What to work on:
Scan the lines below; pull out those with "Matlab".

Entries shown:
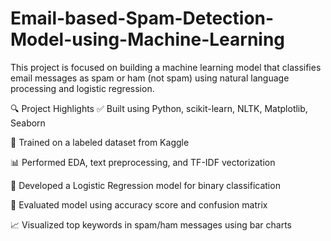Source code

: # Email-based-Spam-Detection-Model-using-Machine-Learning
This project is focused on building a machine learning model that classifies email messages as spam or ham (not spam) using natural language processing and logistic regression.


🔍 Project Highlights
✅ Built using Python, scikit-learn, NLTK, Matplotlib, Seaborn

📁 Trained on a labeled dataset from Kaggle

📊 Performed EDA, text preprocessing, and TF-IDF vectorization

🤖 Developed a Logistic Regression model for binary classification

🧠 Evaluated model using accuracy score and confusion matrix

📈 Visualized top keywords in spam/ham messages using bar charts

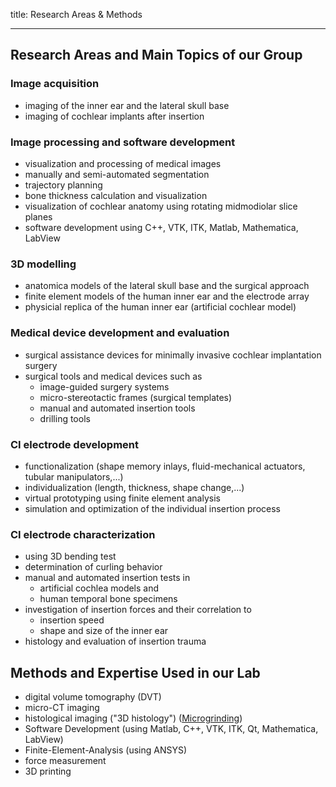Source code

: title: Research Areas & Methods

- - - 

## Research Areas and Main Topics of our Group

### Image acquisition

- imaging of the inner ear and the lateral skull base
- imaging of cochlear implants after insertion

### Image processing and software development

- visualization and processing of medical images
- manually and semi-automated segmentation
- trajectory planning
- bone thickness calculation and visualization
- visualization of cochlear anatomy using rotating midmodiolar slice planes
- software development using C++, VTK, ITK, Matlab, Mathematica, LabView

### 3D modelling

- anatomica models of the lateral skull base and the surgical approach
- finite element models of the human inner ear and the electrode array
- physicial replica of the human inner ear (artificial cochlear model)

### Medical device development and evaluation 

- surgical assistance devices for minimally invasive cochlear implantation surgery
- surgical tools and medical devices such as
   + image-guided surgery systems
   + micro-stereotactic frames (surgical templates)
   + manual and automated insertion tools
   + drilling tools

### CI electrode development

- functionalization (shape memory inlays, fluid-mechanical actuators, tubular manipulators,...)
- individualization (length, thickness, shape change,...)
- virtual prototyping using finite element analysis
-  simulation and optimization of the individual insertion process

### CI electrode characterization

- using 3D bending test
- determination of curling behavior
- manual and automated insertion tests in 
   - artificial cochlea models and 
   - human temporal bone specimens
- investigation of insertion forces and their correlation to
  - insertion speed
  - shape and size of the inner ear
- histology and evaluation of insertion trauma

## Methods and Expertise Used in our Lab

- digital volume tomography (DVT)
- micro-CT imaging
- histological imaging ("3D histology") ([Microgrinding](http://www.vianna.de/01_workgroups/majdani/methods/microgrinding.html "Microgrinding"))
- Software Development (using Matlab, C++, VTK, ITK, Qt, Mathematica, LabView)
- Finite-Element-Analysis (using ANSYS)
- force measurement
- 3D printing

Answer for the task:
- software development using C++, VTK, ITK, Matlab, Mathematica, LabView
- Software Development (using Matlab, C++, VTK, ITK, Qt, Mathematica, LabView)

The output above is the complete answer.